REPUBLIKA.CO.ID, JAKARTA -- Pemerintah melalui Kementrian Koordinator Bidang Kemaritiman tengah memutuskan untuk merevisi target pembangunan pembangkit listrik untuk beban puncak 2019. Dari proyeksi 35 Ribu Mega Watt (MW) diturunkan menjadi 16.167 MW.
Namun langkah yang diambil pemerintah itu dinilai tak berbanding lurus dengan fakta yang ada dilapangan. Pengamat ekonomi Arif Ansori Yusuf menilai ditengah kebutuhan masyarakat dan industri terhadap pasokan listrik, langkah untuk merevisi target pembangunan justu terlihat janggal.

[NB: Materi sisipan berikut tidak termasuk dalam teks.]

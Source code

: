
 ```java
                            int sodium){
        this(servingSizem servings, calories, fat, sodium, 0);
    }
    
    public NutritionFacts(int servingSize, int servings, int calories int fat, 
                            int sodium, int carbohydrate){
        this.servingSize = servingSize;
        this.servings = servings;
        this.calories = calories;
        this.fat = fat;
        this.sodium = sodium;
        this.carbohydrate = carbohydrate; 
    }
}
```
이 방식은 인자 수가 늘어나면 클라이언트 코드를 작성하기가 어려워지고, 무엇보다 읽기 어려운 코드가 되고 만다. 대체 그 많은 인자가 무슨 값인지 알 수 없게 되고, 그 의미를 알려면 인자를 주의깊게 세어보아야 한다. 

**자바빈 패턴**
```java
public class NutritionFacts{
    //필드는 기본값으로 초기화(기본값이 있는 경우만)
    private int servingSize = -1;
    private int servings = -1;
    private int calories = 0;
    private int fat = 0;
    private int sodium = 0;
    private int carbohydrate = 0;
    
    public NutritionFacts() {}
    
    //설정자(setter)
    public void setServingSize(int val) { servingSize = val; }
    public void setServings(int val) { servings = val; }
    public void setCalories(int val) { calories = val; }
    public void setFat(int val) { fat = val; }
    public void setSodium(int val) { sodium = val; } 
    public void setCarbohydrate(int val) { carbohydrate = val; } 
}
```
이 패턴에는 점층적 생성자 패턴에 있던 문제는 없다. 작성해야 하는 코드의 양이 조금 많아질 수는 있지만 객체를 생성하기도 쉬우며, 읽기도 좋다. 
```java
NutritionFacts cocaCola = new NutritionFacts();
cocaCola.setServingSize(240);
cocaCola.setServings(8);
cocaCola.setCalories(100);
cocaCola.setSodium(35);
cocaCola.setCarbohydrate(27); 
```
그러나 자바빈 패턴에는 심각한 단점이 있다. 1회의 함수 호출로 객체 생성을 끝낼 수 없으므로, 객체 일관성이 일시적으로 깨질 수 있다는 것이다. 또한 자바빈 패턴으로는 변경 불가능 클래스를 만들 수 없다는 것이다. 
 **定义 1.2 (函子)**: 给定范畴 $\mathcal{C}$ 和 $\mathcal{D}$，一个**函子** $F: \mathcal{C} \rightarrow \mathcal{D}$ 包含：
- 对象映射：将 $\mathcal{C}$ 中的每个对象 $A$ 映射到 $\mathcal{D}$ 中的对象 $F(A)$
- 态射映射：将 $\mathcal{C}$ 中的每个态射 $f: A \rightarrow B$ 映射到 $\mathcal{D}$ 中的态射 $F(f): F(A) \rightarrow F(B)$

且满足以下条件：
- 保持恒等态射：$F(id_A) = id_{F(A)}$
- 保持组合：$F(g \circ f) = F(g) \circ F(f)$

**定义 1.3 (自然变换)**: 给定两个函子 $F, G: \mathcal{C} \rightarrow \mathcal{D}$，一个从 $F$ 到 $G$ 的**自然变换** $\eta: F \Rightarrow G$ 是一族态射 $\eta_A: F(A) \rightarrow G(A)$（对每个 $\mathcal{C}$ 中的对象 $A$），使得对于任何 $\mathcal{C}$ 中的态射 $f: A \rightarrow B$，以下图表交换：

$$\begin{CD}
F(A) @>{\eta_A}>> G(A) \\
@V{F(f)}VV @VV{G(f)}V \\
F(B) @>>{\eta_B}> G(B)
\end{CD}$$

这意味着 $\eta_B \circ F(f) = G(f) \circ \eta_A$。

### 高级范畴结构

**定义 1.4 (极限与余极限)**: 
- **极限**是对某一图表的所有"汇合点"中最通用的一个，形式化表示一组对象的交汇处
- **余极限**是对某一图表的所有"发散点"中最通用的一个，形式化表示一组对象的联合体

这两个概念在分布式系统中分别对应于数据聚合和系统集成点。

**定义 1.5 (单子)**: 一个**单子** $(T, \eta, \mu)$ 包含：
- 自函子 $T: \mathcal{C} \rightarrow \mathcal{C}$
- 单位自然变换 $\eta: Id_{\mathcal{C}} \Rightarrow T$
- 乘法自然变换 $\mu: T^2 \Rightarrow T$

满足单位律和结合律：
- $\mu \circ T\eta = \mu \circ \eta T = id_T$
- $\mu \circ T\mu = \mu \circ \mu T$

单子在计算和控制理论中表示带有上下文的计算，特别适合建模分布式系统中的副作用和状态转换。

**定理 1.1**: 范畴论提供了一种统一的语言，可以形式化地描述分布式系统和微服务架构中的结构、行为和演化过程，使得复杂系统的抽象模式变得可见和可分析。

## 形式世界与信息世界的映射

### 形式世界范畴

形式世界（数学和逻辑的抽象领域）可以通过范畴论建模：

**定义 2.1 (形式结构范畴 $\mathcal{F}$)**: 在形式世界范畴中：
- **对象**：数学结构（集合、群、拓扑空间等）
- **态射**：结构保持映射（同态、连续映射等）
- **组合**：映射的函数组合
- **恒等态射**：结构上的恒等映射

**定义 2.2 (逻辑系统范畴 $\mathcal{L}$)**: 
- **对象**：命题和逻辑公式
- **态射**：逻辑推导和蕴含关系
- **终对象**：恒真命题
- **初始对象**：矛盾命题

"Jika memang itu terjadi aneh, menunjukan pemerintah carut marut perencanaannya," kata Arif Ansori saat dihubungi Republika, Kamis (10/9) siang.
Menurutnya dengan masih banyak wilayah-wilayah terpencil yang belum teraliri listrik. Bahkan dibeberapa daerah kerap kali terjadi pemadaman listrik. Target awal yakni kapasitas 35 ribu MW untuk proyek pembangkit listrik hingga 2019 dirasa masih memungkinkan. Terlebih mengingat prospek jangka panjang yang juga berdampak pada dunia usaha.
"Jadi memang sangat dibutuhkan untuk diperbesar, studi di Indonesia menujukan perusahaan harus antisipasi biaya tinggi karena menghadapi kemungkinan listrik itu mati, kalau sampai stop rugi kan," jelasnya.
Alhasil kata Arif banyak perusahaan atau industri mengantisipasi terjadinya pemadaman listrik dengan pengadaan jenset. Meskipun untuk pengadaan jenset, satu perusahaan akan mengeluarkan biaya cost yang terbilang tak sedikit.
Imbasnya kata Arif jika sering terjadi padam listrik hingga mengganggu produksi suatu perusahaan dan industri kemungkinan besar barang produksi yang dijual kepasar pun akan mengalami peningkatan harga. Hal ini untuk menutupi cost dari penggunaan dan perawatan jenset.
"Perusahaan mungkin baik saja, setelah itu yang terjadi barangnya mahal dipasaran, lalu yang kena lagi-lagi masyarakat," katanya.